> SUPPLIED ENTRIES:

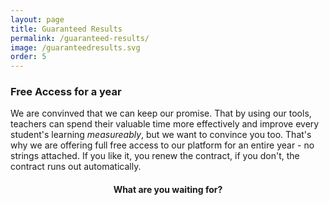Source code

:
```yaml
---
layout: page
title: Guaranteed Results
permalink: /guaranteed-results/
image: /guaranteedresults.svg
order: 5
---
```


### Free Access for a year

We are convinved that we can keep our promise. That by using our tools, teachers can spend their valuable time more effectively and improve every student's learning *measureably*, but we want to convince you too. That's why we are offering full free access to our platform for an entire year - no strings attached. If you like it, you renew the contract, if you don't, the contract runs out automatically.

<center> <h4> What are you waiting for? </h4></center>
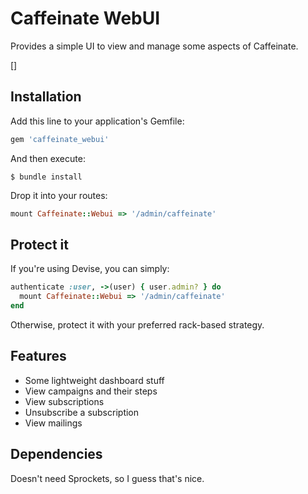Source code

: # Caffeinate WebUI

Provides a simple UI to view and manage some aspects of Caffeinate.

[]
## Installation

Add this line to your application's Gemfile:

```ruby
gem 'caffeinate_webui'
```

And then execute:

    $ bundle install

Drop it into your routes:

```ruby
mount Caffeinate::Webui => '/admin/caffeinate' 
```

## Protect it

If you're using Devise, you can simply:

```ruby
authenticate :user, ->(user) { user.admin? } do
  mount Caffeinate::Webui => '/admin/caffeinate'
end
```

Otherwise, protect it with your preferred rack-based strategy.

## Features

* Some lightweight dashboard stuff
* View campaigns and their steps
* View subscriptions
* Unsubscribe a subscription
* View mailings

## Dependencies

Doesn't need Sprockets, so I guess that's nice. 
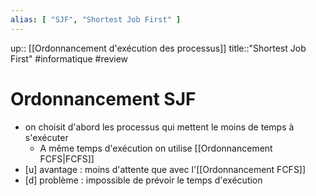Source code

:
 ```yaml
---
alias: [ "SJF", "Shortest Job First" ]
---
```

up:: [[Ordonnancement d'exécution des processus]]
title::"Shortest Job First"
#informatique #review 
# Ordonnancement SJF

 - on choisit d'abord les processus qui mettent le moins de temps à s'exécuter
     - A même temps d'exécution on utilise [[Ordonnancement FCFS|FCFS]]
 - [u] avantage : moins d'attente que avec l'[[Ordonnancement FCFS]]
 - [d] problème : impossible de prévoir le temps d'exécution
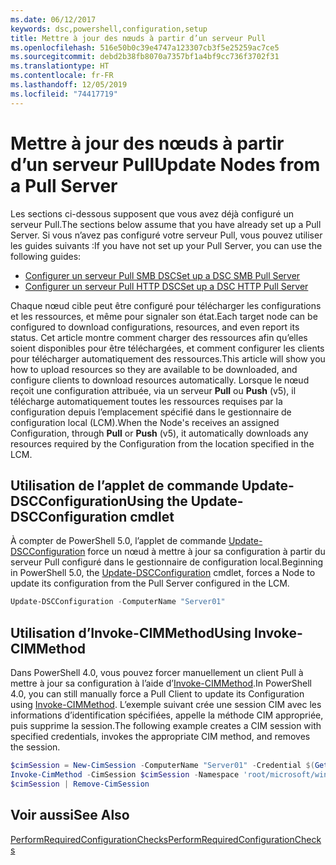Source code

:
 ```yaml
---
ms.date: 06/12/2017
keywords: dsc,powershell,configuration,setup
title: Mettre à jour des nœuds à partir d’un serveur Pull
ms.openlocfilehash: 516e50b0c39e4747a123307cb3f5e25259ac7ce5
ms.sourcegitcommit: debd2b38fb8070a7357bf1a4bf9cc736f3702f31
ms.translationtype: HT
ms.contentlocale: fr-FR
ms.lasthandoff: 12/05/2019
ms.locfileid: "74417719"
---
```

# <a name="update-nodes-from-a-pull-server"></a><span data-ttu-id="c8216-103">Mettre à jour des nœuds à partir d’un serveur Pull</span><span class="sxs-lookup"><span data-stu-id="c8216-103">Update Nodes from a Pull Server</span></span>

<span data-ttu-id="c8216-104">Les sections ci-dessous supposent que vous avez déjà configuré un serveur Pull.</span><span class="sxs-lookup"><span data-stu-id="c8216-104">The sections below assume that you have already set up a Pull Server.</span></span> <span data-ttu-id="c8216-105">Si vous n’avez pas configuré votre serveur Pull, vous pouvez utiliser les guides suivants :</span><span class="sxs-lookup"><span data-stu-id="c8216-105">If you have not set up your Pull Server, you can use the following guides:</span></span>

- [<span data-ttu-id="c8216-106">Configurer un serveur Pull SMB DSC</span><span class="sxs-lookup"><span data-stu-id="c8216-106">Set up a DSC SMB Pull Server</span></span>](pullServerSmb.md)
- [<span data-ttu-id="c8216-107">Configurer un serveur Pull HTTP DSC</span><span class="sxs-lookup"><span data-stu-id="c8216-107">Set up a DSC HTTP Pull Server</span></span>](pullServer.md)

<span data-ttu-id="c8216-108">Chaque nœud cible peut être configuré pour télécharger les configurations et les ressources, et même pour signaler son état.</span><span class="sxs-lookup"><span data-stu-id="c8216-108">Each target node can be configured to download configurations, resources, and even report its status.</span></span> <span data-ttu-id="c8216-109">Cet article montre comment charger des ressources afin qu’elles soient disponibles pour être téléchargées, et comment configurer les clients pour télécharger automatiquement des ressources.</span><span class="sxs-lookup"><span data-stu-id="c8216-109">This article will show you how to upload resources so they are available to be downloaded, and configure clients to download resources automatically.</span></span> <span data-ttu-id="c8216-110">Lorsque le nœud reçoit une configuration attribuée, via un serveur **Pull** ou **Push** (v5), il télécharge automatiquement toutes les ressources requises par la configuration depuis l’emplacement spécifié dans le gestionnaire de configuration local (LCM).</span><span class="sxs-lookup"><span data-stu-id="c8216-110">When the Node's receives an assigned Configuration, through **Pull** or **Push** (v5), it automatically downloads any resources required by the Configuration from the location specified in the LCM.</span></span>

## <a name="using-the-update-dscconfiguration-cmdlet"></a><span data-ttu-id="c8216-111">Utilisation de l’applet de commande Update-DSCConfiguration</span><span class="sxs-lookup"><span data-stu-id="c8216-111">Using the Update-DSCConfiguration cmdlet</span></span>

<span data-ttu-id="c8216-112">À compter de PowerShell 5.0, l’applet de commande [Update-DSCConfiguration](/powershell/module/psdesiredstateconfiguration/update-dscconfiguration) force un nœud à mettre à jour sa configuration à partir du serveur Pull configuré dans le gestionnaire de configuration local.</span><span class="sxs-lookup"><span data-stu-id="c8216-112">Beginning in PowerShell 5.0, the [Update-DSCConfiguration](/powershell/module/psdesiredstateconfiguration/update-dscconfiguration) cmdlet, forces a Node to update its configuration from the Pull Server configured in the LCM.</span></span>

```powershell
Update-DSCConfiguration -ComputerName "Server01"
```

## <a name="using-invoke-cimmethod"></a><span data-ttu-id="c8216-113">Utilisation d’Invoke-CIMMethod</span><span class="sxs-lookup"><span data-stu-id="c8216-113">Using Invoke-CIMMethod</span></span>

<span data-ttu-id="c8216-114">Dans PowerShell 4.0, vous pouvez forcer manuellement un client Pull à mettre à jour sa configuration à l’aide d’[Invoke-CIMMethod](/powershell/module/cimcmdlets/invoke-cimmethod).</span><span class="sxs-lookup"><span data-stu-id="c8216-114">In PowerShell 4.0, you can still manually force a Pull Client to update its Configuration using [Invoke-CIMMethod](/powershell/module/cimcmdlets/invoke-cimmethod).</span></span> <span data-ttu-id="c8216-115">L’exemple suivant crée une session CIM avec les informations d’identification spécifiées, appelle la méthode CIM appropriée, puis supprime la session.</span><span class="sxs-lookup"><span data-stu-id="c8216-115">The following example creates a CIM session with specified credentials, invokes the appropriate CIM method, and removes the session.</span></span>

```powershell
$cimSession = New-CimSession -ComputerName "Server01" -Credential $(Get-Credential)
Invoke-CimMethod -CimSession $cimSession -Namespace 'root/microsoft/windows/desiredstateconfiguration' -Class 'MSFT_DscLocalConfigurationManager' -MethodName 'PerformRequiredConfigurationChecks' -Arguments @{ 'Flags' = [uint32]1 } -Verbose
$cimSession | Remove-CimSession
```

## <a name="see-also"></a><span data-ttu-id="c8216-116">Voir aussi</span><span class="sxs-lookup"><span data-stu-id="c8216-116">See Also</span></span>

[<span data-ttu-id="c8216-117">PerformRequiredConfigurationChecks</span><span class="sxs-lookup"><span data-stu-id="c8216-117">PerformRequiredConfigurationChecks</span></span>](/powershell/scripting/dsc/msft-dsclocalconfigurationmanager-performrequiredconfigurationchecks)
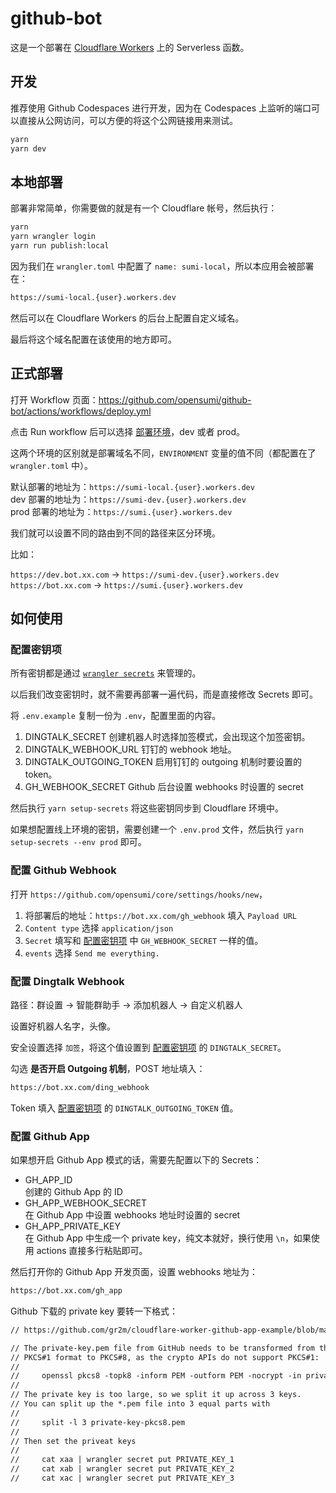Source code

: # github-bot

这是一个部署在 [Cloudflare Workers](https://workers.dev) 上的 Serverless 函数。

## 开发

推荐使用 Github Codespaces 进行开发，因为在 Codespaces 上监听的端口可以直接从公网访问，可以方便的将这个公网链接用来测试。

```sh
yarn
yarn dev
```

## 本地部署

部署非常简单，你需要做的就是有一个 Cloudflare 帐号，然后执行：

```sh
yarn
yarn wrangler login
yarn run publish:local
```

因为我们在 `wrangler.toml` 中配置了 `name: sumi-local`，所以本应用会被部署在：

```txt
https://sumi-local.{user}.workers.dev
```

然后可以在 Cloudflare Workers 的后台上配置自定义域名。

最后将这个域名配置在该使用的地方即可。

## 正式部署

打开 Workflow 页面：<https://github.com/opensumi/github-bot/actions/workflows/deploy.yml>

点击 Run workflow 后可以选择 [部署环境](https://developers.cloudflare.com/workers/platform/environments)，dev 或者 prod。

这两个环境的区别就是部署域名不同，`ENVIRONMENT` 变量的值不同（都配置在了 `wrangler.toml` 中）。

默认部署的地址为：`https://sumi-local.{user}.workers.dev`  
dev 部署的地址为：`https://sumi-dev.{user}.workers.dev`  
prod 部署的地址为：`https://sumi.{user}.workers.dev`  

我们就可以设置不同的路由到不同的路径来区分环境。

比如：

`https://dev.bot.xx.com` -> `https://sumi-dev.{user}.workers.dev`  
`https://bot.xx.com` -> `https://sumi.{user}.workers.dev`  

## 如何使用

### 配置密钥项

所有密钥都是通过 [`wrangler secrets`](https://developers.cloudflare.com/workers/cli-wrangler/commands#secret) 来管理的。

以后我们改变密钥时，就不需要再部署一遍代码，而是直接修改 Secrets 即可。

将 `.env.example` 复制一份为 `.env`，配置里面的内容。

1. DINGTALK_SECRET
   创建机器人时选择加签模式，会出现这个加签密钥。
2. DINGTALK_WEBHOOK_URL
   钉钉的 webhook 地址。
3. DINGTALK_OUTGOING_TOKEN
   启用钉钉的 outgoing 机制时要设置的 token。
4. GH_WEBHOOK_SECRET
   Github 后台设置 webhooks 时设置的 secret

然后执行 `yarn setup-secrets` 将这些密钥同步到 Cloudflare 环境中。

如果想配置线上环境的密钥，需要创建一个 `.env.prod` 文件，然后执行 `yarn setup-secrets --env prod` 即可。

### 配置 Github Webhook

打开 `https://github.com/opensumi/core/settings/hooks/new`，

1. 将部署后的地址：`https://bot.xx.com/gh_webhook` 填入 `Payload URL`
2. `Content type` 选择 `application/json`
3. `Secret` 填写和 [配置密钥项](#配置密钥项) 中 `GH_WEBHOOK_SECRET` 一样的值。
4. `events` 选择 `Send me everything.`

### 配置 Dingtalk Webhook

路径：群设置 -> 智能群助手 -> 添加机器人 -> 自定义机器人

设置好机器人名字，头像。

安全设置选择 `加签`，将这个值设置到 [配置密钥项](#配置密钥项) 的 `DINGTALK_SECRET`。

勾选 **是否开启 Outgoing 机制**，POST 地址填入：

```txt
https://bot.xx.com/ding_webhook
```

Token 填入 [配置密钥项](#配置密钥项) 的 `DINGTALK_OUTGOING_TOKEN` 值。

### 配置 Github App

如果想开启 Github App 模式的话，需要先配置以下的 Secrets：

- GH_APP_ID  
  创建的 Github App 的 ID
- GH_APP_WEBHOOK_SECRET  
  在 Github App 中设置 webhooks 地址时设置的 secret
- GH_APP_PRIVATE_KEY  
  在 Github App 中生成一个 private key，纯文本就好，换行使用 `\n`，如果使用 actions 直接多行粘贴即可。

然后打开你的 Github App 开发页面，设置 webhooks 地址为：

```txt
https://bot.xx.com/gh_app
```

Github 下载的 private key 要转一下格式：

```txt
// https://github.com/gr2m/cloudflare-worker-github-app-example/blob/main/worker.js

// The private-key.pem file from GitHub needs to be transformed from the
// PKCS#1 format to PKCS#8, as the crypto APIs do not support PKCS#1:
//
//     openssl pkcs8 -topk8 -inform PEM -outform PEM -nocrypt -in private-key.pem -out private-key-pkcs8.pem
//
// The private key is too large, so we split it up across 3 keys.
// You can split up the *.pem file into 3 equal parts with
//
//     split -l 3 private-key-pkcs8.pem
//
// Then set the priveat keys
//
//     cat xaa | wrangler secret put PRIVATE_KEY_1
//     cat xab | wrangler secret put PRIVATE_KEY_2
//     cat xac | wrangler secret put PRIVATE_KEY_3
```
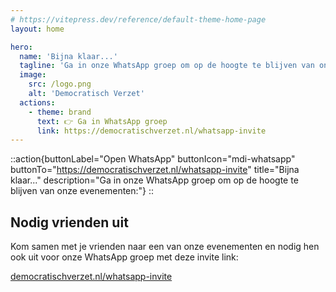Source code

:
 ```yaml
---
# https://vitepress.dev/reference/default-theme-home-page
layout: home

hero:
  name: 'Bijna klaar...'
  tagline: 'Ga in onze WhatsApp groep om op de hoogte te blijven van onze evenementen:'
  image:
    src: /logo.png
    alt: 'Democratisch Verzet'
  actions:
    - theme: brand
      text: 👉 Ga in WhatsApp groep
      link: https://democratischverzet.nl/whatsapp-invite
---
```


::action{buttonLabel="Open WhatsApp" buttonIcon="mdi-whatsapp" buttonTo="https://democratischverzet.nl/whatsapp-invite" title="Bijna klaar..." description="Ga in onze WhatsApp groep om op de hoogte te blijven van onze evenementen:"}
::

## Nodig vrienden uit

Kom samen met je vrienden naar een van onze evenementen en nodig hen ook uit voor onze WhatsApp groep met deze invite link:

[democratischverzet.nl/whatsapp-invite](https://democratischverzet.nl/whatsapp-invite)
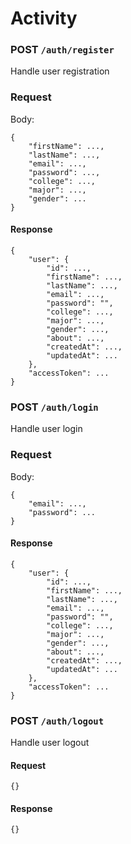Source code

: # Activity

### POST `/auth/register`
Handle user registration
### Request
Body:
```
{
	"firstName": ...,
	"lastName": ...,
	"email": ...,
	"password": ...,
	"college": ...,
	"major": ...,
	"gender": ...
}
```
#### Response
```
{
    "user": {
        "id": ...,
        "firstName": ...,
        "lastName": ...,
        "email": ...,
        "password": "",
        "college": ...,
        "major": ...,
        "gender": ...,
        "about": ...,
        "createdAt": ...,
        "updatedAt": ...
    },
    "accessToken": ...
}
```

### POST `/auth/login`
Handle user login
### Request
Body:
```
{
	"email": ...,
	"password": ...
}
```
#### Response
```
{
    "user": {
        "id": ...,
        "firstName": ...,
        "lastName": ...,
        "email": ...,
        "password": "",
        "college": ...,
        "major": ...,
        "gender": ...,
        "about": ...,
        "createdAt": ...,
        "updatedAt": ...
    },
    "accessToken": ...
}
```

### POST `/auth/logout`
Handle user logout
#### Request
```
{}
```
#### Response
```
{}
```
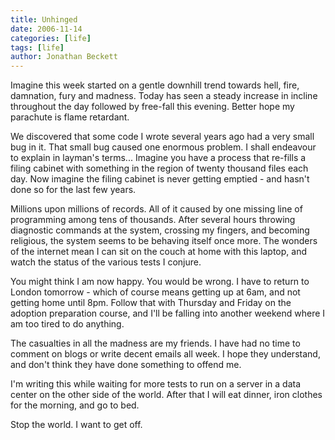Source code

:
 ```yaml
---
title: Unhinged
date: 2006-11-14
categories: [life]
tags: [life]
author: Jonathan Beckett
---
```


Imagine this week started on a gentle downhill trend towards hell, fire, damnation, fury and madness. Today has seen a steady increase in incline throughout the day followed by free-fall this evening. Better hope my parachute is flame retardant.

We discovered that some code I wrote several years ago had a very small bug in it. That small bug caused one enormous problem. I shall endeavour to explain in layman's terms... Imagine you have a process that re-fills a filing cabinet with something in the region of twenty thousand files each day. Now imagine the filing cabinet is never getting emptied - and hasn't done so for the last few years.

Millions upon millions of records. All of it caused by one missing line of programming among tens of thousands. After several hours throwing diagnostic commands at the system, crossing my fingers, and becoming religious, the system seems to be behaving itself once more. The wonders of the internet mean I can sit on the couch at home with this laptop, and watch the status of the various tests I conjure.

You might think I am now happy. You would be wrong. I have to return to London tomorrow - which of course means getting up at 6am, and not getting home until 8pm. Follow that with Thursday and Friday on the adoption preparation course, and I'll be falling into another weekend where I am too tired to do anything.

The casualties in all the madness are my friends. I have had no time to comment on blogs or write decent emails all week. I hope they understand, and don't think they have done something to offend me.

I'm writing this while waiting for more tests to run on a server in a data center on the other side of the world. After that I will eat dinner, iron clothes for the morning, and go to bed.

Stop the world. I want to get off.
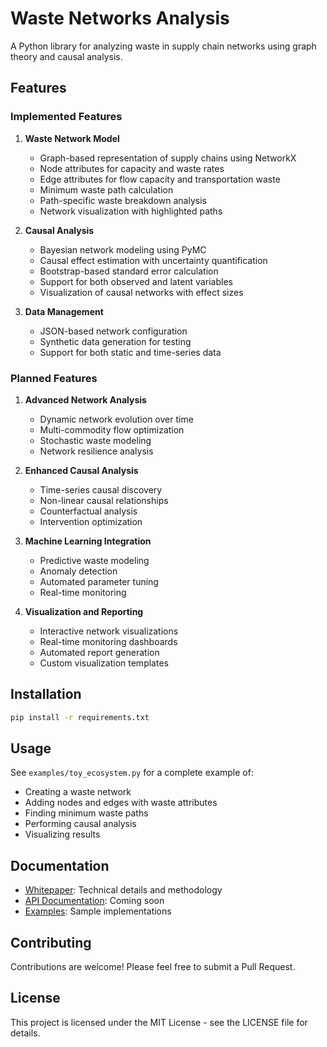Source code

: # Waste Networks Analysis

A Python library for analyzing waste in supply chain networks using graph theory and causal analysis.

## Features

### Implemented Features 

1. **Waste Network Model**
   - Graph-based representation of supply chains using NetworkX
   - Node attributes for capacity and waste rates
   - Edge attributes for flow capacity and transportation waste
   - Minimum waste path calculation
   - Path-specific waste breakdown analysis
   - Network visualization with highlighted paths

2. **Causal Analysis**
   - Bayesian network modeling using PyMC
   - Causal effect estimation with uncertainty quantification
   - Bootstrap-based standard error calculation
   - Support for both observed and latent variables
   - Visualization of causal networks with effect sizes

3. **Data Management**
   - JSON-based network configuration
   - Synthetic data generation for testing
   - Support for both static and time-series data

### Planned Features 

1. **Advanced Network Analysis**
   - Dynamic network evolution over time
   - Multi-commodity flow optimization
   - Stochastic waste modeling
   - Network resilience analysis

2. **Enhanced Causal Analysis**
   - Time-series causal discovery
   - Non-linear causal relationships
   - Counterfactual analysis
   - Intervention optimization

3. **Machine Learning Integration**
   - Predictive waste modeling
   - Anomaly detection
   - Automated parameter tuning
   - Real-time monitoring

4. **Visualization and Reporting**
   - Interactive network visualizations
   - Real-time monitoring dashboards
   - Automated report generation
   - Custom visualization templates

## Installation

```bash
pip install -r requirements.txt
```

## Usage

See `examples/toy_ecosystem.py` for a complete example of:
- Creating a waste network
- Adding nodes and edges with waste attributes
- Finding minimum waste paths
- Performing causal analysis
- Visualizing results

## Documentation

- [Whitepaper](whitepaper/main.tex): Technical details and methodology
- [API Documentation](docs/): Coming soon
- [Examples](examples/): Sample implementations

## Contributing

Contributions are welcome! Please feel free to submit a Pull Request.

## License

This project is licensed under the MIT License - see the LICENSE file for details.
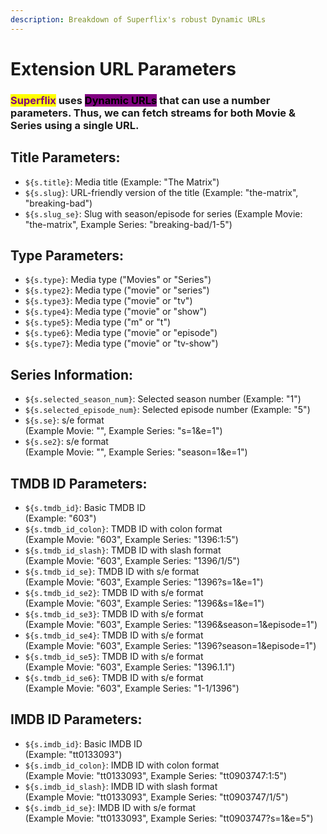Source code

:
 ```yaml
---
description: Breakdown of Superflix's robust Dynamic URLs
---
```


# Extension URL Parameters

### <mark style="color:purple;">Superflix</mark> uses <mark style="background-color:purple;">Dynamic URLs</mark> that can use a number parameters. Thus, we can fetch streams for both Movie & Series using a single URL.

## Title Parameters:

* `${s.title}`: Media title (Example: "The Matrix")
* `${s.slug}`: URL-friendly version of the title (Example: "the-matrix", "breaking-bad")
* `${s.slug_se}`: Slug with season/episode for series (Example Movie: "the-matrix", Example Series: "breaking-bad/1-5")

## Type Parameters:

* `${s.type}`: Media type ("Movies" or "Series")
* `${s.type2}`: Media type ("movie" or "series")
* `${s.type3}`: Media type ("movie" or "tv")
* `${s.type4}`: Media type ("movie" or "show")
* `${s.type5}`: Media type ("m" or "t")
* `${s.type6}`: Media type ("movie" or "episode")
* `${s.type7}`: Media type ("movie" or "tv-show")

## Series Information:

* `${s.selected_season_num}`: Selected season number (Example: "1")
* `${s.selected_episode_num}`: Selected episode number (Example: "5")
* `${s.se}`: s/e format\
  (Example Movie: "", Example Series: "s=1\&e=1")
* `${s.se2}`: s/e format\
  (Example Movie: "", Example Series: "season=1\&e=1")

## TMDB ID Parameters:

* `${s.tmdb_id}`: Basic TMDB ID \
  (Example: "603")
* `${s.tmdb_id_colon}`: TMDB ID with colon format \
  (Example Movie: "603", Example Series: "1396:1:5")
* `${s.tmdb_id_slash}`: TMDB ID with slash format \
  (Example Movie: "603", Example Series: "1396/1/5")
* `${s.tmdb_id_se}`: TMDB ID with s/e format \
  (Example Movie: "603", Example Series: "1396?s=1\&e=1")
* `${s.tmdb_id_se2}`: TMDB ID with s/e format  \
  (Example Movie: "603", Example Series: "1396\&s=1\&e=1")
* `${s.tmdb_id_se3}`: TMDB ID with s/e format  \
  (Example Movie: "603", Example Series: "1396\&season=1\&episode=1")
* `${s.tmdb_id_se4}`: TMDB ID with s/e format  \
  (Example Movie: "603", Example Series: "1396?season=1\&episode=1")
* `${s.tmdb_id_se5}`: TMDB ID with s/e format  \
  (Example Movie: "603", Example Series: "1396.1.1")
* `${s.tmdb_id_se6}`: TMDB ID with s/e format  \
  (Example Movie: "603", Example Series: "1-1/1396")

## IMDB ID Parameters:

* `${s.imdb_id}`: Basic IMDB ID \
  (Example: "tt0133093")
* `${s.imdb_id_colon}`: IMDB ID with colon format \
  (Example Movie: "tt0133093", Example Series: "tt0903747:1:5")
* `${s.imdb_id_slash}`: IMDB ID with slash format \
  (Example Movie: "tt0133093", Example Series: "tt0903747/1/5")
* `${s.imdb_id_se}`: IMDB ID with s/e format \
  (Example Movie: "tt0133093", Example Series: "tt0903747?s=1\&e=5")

> WHAT YOU SHOULD DO: Scan the records above. Return every line with "module" in it.

> SOLUTION:
<span data-ttu-id="c8216-112">À compter de PowerShell 5.0, l’applet de commande [Update-DSCConfiguration](/powershell/module/psdesiredstateconfiguration/update-dscconfiguration) force un nœud à mettre à jour sa configuration à partir du serveur Pull configuré dans le gestionnaire de configuration local.</span><span class="sxs-lookup"><span data-stu-id="c8216-112">Beginning in PowerShell 5.0, the [Update-DSCConfiguration](/powershell/module/psdesiredstateconfiguration/update-dscconfiguration) cmdlet, forces a Node to update its configuration from the Pull Server configured in the LCM.</span></span>
<span data-ttu-id="c8216-114">Dans PowerShell 4.0, vous pouvez forcer manuellement un client Pull à mettre à jour sa configuration à l’aide d’[Invoke-CIMMethod](/powershell/module/cimcmdlets/invoke-cimmethod).</span><span class="sxs-lookup"><span data-stu-id="c8216-114">In PowerShell 4.0, you can still manually force a Pull Client to update its Configuration using [Invoke-CIMMethod](/powershell/module/cimcmdlets/invoke-cimmethod).</span></span> <span data-ttu-id="c8216-115">L’exemple suivant crée une session CIM avec les informations d’identification spécifiées, appelle la méthode CIM appropriée, puis supprime la session.</span><span class="sxs-lookup"><span data-stu-id="c8216-115">The following example creates a CIM session with specified credentials, invokes the appropriate CIM method, and removes the session.</span></span>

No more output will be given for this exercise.